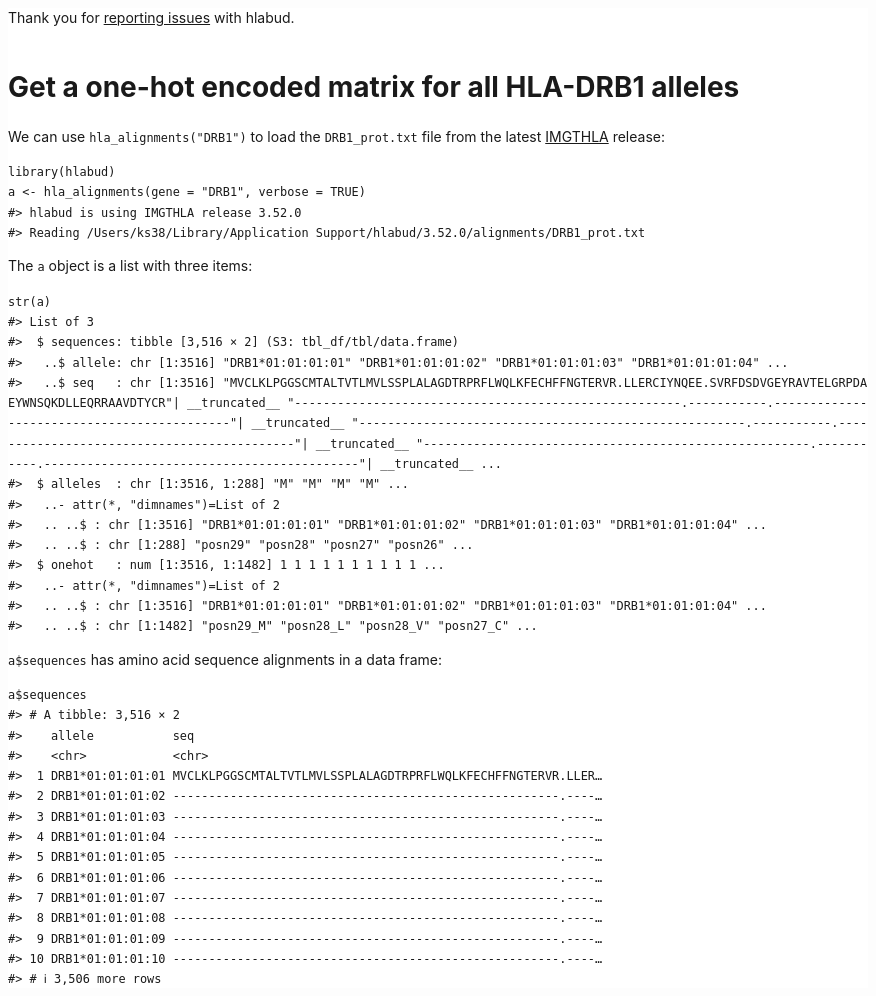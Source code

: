 Thank you for [reporting
issues](https://github.com/slowkow/hlabud/issues) with hlabud.

# Get a one-hot encoded matrix for all HLA-DRB1 alleles

We can use `hla_alignments("DRB1")` to load the `DRB1_prot.txt` file
from the latest [IMGTHLA](https://github.com/ANHIG/IMGTHLA/releases)
release:

    library(hlabud)
    a <- hla_alignments(gene = "DRB1", verbose = TRUE)
    #> hlabud is using IMGTHLA release 3.52.0
    #> Reading /Users/ks38/Library/Application Support/hlabud/3.52.0/alignments/DRB1_prot.txt

The `a` object is a list with three items:

    str(a)
    #> List of 3
    #>  $ sequences: tibble [3,516 × 2] (S3: tbl_df/tbl/data.frame)
    #>   ..$ allele: chr [1:3516] "DRB1*01:01:01:01" "DRB1*01:01:01:02" "DRB1*01:01:01:03" "DRB1*01:01:01:04" ...
    #>   ..$ seq   : chr [1:3516] "MVCLKLPGGSCMTALTVTLMVLSSPLALAGDTRPRFLWQLKFECHFFNGTERVR.LLERCIYNQEE.SVRFDSDVGEYRAVTELGRPDAEYWNSQKDLLEQRRAAVDTYCR"| __truncated__ "------------------------------------------------------.-----------.--------------------------------------------"| __truncated__ "------------------------------------------------------.-----------.--------------------------------------------"| __truncated__ "------------------------------------------------------.-----------.--------------------------------------------"| __truncated__ ...
    #>  $ alleles  : chr [1:3516, 1:288] "M" "M" "M" "M" ...
    #>   ..- attr(*, "dimnames")=List of 2
    #>   .. ..$ : chr [1:3516] "DRB1*01:01:01:01" "DRB1*01:01:01:02" "DRB1*01:01:01:03" "DRB1*01:01:01:04" ...
    #>   .. ..$ : chr [1:288] "posn29" "posn28" "posn27" "posn26" ...
    #>  $ onehot   : num [1:3516, 1:1482] 1 1 1 1 1 1 1 1 1 1 ...
    #>   ..- attr(*, "dimnames")=List of 2
    #>   .. ..$ : chr [1:3516] "DRB1*01:01:01:01" "DRB1*01:01:01:02" "DRB1*01:01:01:03" "DRB1*01:01:01:04" ...
    #>   .. ..$ : chr [1:1482] "posn29_M" "posn28_L" "posn28_V" "posn27_C" ...

`a$sequences` has amino acid sequence alignments in a data frame:

    a$sequences
    #> # A tibble: 3,516 × 2
    #>    allele           seq                                                         
    #>    <chr>            <chr>                                                       
    #>  1 DRB1*01:01:01:01 MVCLKLPGGSCMTALTVTLMVLSSPLALAGDTRPRFLWQLKFECHFFNGTERVR.LLER…
    #>  2 DRB1*01:01:01:02 ------------------------------------------------------.----…
    #>  3 DRB1*01:01:01:03 ------------------------------------------------------.----…
    #>  4 DRB1*01:01:01:04 ------------------------------------------------------.----…
    #>  5 DRB1*01:01:01:05 ------------------------------------------------------.----…
    #>  6 DRB1*01:01:01:06 ------------------------------------------------------.----…
    #>  7 DRB1*01:01:01:07 ------------------------------------------------------.----…
    #>  8 DRB1*01:01:01:08 ------------------------------------------------------.----…
    #>  9 DRB1*01:01:01:09 ------------------------------------------------------.----…
    #> 10 DRB1*01:01:01:10 ------------------------------------------------------.----…
    #> # ℹ 3,506 more rows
........
> What is expected:
Everything from the first line of the entries above through the line with "#> # A tibble: 3,516 × 2" should be duplicated exactly, except the pictures.

> Answer box:
Source code

: Thank you for [reporting
issues](https://github.com/slowkow/hlabud/issues) with hlabud.

# Get a one-hot encoded matrix for all HLA-DRB1 alleles

We can use `hla_alignments("DRB1")` to load the `DRB1_prot.txt` file
from the latest [IMGTHLA](https://github.com/ANHIG/IMGTHLA/releases)
release:

    library(hlabud)
    a <- hla_alignments(gene = "DRB1", verbose = TRUE)
    #> hlabud is using IMGTHLA release 3.52.0
    #> Reading /Users/ks38/Library/Application Support/hlabud/3.52.0/alignments/DRB1_prot.txt

The `a` object is a list with three items:

    str(a)
    #> List of 3
    #>  $ sequences: tibble [3,516 × 2] (S3: tbl_df/tbl/data.frame)
    #>   ..$ allele: chr [1:3516] "DRB1*01:01:01:01" "DRB1*01:01:01:02" "DRB1*01:01:01:03" "DRB1*01:01:01:04" ...
    #>   ..$ seq   : chr [1:3516] "MVCLKLPGGSCMTALTVTLMVLSSPLALAGDTRPRFLWQLKFECHFFNGTERVR.LLERCIYNQEE.SVRFDSDVGEYRAVTELGRPDAEYWNSQKDLLEQRRAAVDTYCR"| __truncated__ "------------------------------------------------------.-----------.--------------------------------------------"| __truncated__ "------------------------------------------------------.-----------.--------------------------------------------"| __truncated__ "------------------------------------------------------.-----------.--------------------------------------------"| __truncated__ ...
    #>  $ alleles  : chr [1:3516, 1:288] "M" "M" "M" "M" ...
    #>   ..- attr(*, "dimnames")=List of 2
    #>   .. ..$ : chr [1:3516] "DRB1*01:01:01:01" "DRB1*01:01:01:02" "DRB1*01:01:01:03" "DRB1*01:01:01:04" ...
    #>   .. ..$ : chr [1:288] "posn29" "posn28" "posn27" "posn26" ...
    #>  $ onehot   : num [1:3516, 1:1482] 1 1 1 1 1 1 1 1 1 1 ...
    #>   ..- attr(*, "dimnames")=List of 2
    #>   .. ..$ : chr [1:3516] "DRB1*01:01:01:01" "DRB1*01:01:01:02" "DRB1*01:01:01:03" "DRB1*01:01:01:04" ...
    #>   .. ..$ : chr [1:1482] "posn29_M" "posn28_L" "posn28_V" "posn27_C" ...

`a$sequences` has amino acid sequence alignments in a data frame:

    a$sequences
    #> # A tibble: 3,516 × 2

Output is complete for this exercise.